Sujet 1. Dissertation : L'opinion doit-elle être le guide du pouvoir politique ?
Dans notre société moderne occidentale, nous avons l'habitude de penser, de par notre tradition démocratique, que le pouvoir politique doit suivre l'opinion de son peuple, quelle qu'elle soit. Cependant, certaines questions doivent être posées. L'opinion a-t-elle forcément raison ? Si ce n'est pas le cas, le pouvoir politique doit il la suivre ? Ainsi, il faudra tout d'abord étudier l'opinion en tant qu'entité mouvante et instable soumise aux passions, puis traiter du pouvoir politique et de son véritable rôle.
En préambule de l'étude de l'opinion au sens large, il faut commencer par la définir comme la somme de toutes les aspirations et avis individuels d'un peuple ou d'une communauté d'hommes et de femmes tous différents.

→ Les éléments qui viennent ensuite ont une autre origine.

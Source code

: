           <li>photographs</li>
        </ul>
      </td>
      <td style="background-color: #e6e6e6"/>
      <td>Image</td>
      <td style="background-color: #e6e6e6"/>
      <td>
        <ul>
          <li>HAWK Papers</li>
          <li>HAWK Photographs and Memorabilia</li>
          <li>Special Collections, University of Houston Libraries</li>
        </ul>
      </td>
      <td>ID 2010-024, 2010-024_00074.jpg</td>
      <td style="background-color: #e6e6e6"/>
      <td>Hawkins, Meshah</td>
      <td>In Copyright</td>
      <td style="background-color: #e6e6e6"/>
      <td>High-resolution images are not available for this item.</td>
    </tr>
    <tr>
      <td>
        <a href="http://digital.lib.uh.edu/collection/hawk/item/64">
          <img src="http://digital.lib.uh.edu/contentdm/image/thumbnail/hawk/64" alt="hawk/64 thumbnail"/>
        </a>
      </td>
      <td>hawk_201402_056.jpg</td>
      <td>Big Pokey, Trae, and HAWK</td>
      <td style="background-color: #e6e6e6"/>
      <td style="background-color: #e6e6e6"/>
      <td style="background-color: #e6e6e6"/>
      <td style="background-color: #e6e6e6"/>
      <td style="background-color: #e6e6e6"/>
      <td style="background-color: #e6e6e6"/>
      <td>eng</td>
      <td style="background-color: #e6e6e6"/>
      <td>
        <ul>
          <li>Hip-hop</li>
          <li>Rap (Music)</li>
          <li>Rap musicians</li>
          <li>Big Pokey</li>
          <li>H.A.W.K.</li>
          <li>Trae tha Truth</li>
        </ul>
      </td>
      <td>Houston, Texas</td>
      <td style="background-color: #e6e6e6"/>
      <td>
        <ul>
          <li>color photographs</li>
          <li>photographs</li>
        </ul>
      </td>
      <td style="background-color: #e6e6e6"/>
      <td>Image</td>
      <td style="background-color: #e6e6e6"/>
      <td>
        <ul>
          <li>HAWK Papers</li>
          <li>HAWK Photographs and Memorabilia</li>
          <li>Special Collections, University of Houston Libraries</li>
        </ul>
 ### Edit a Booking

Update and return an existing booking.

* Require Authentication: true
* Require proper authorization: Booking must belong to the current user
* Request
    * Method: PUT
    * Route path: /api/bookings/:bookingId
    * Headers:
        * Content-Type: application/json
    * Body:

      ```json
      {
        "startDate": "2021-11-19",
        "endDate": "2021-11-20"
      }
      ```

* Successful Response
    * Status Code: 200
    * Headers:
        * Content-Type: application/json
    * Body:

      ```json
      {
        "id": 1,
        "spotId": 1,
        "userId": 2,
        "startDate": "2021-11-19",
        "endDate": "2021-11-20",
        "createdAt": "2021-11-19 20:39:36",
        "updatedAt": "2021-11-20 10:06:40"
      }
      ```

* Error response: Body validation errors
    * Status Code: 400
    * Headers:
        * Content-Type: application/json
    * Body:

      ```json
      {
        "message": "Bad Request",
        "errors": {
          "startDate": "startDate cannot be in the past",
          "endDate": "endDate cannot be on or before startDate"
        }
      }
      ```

En effet, selon sa situation personnelle, professionnelle, financière, suivant son état de santé, chacun a des envies et des buts différents pour lui et pour sa nation. L'opinion n'est donc qu'un amas d'avis multiples, souvent contradictoires, difficilement saisissables. Ainsi, si le pouvoir devait se laisser guider par l'opinion, il lui faudrait tout d'abord choisir sur quelle opinion s'aligner. En effet, il courrait autrement le risque de sombrer dans la démagogie dénoncée par Platon dans son ouvrage République. Platon nous décrit dans cette oeuvre le gouvernement « le plus beau de tous » qui offre « toute la variété des couleurs et toute la variété des caractères », mais qui est en fait peu efficace et démagogue. Ces remarques s'inscrivent dans une critique acerbe de la démocratie qui est décrite par Platon comme un système ou règnent les passions, les sophistes et les démagogues. Cette vision de la démocratie est inhabituelle et surprenante dans un monde et une civilisation où la démocratie est décrite comme une fin en soi, un modèle à reproduire et imposer si besoin est partout dans le monde. La pensée de Platon se vérifie-t-elle dans les faits ? En partie seulement. Il est en fait question d'intérêt. Dans une démocratie, le pouvoir en place a intérêt à ce que le peuple lui renouvelle sa confiance aux élections suivantes, et doit donc, au moins en partie, suivre l'opinion, quitte à être démagogique. En ce sens, Platon a raison, mais aujourd'hui, la mécanique démocratique est relativement bien huilée, et des réformes ou des lois impopulaires sont régulièrement adoptées, ce qui a le mérite d'être rassurant quant à l'intégrité et la dignité du pouvoir. Platon parle des systèmes démocratiques, mais le besoin de recueillir un certain consensus parmi la population est le même dans les régimes autoritaires. En effet, les faits historiques montrent qu'un peuple opprimé se soulève un jour ou l'autre contre le dictateur ou contre un système ultra-répressif. Il faudra plus ou moins de temps, du à une certaine inertie et à une résignation fataliste (qui peut être assimilée à un accord avec le pouvoir). Ainsi, dans l'histoire récente, le peuple de Roumanie a choisi en décembre 1989 de se révolter contre son dictateur ; en novembre 1989, les allemands de Berlin ont choisi de faire tomber le mur qui les séparait, malgré un pouvoir omniprésent et répressif empêchant les allemands de l'Est de rejoindre l'Ouest.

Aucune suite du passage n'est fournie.